Abraham Geiger (1810-74) is noted as one of the most influential and important early Reform rabbis, as well as a pioneering Wissenschaft scholar. Less well known was his much older half-brother Salomon (1792-1878), who was a rav and dayan in Frankfurt, and also Abraham's childhood teacher and mentor (their father died when Abraham was only 12 or 13 years old). He is chiefly remembered for his important book, the cleverly-titled דברי קהלות (Frankfurt 1868), a study of the minhagim of the venerable Frankfurt community.
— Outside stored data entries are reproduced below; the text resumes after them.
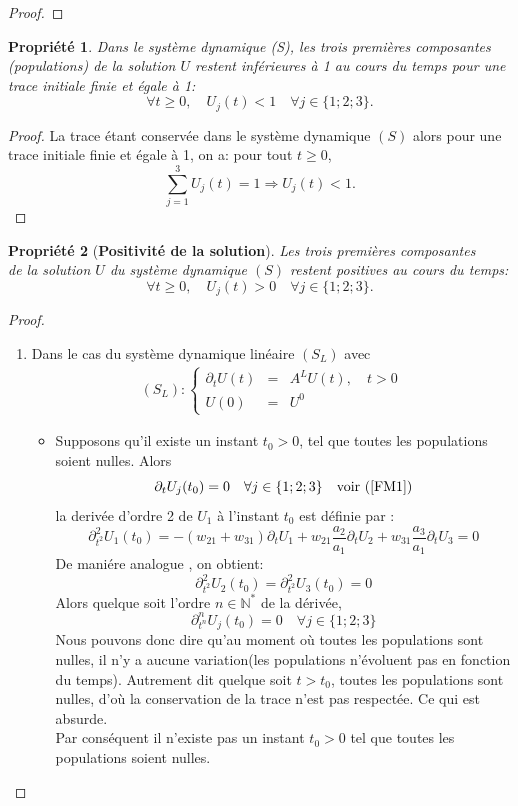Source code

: \documentclass[12pt,a4paper,openany,oneside]{book}
\newtheorem{property}{Propriété}[chapter]
\begin{document}
{{{{{{\begin{proof}
\end{proof}

\begin{property}
Dans le système dynamique (S), les trois premières composantes\\(populations) de la solution $ U $ restent inférieures à 1 au cours du temps pour une trace initiale finie et égale à 1:
$$\forall t\geq 0, \quad U_{j}(t)< 1 \quad \forall j\in \{1;2;3\} .$$
\end {property}

\begin{proof}
La trace étant conservée dans le système dynamique $(S)$ alors pour une trace initiale finie et égale à 1, on a: pour tout $ t\geq 0 $, 
$$ \sum_{j=1}^{3}U_{j}(t)= 1\Rightarrow U_{j}(t)< 1 .$$

\end{proof}

\begin{property}[\textbf{Positivité de la solution}]
Les trois premières composantes\\de la solution $ U $ du système dynamique $(S)$  restent positives au cours du temps:
$$\forall t\geq 0, \quad U_{j}(t)>0 \quad \forall j\in \{1;2;3\} .$$
\end {property}
%
\begin{proof}

\begin{enumerate}
\item Dans le cas du système dynamique  linéaire $(S_{L})$ avec
\begin{eqnarray*}
(S_{L}):\left\{\begin{array}{lll}
\partial_{t}U(t) & = & A^{L}U(t),\quad t>0\\
U(0) & = & U^{0}
\end{array}\right.
\end{eqnarray*}
%
\begin{itemize}[label=$\bullet$]
\item  Supposons qu'il existe un instant $t_{0}>0$, tel que toutes les populations soient nulles.
Alors $$\partial_{t}U_{j}(t_{0})=0 \quad \forall j\in \{1;2;3\} \quad \textrm{voir (\ref{FM1})} $$
la derivée d'ordre 2 de $ U_{1}$ à l'instant $t_{0}$ est définie par :
$$ \partial_{t^{2}}^{2}U_{1}(t_{0}) = -(w_{21} + w_{31})\partial_{t}U_{1} + w_{21}\dfrac{a_{2}}{a_{1}}\partial_{t}U_{2}+ w_{31}\dfrac{a_{3}}{a_{1}}\partial_{t}U_{3}=0 $$
De maniére analogue , on obtient: 
$$ \partial_{t^{2}}^{2}U_{2}(t_{0}) =\partial_{t^{2}}^{2}U_{3}(t_{0}) = 0 $$
%
Alors quelque soit l'ordre $n \in \mathbb{N^{*}}$ de la dérivée, 
$$ \partial_{t^{n}}^{n}U_{j}(t_{0}) = 0 \quad \forall j\in \{1;2;3\}$$
Nous pouvons donc dire qu'au moment où toutes les populations sont nulles, il n'y a aucune variation(les populations n'évoluent pas en fonction du temps). Autrement dit quelque soit $t>t_{0}$, toutes les populations sont nulles, d'où la conservation de la trace n'est pas respectée. Ce qui est absurde.\\
Par conséquent il n'existe pas un instant $t_{0}>0$ tel que toutes les populations soient nulles.


\end{itemize}
\end{enumerate}
\end{proof}}}}}}}
\end{document}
In Scrolls Gotthard Deutsch describes him as "perhaps the last representative of old fashioned Frankfurt orthodoxy, reaching back into ghetto times." A little dramatic, but indeed he represents a certain pre-Neo Orthodox type that was not uncommon in Germany, a certain kind of critical textual scholar, which Mordechai Breuer nicely described in his Modernity Within Tradition. He listed 18th century luminaries like Rabbi David Frankel and R. Isaiah Berlin Pick, as well as grammarians like Wolf Heidenheim, and Yehoseph Schwarz (who, although he was university educated, realistically belonged to this school).
Thus, Rabbi Zalman Geiger was also a sort of Wissenschaft scholar; in him we see that Abraham Geiger did not come fully formed from out of the ether. Even though there is no doubt that in the end they were far apart religiously, it is not as if Abraham was raised on Brisker lomdus.
It came as a surprise to me that this older brother was evidently proud of him and his scholarship. Thus, we find the following in an essay of his printed in Zion:
". . . my much-younger brother, who matured on my knees, and who exceeded me in wisdom and knowledge, Rabbi Abraham . . . "
Granted, this was written (or published) in September of 1841, which was still a couple of years before the infamous Reform rabbinical conferences of the 1840s and his much-objected book the Urschrift (1857 - even Graetz denounced it) - it was, however, after an earlier such conference which Abraham participated in, in 1837. In addition, the Geiger-Titkin confrontation* occurred in 1838 and, besides, Geiger had been publishing things which many would consider radical for about a decade already.
*In 1838 the community of Breslau appointed him to assist, and eventually suceed, Breslau's rabbi Zlman Titkin. Rabbi Titkin refused to allow the appointment and a furor and polemical battle was waged in the community by the two factions.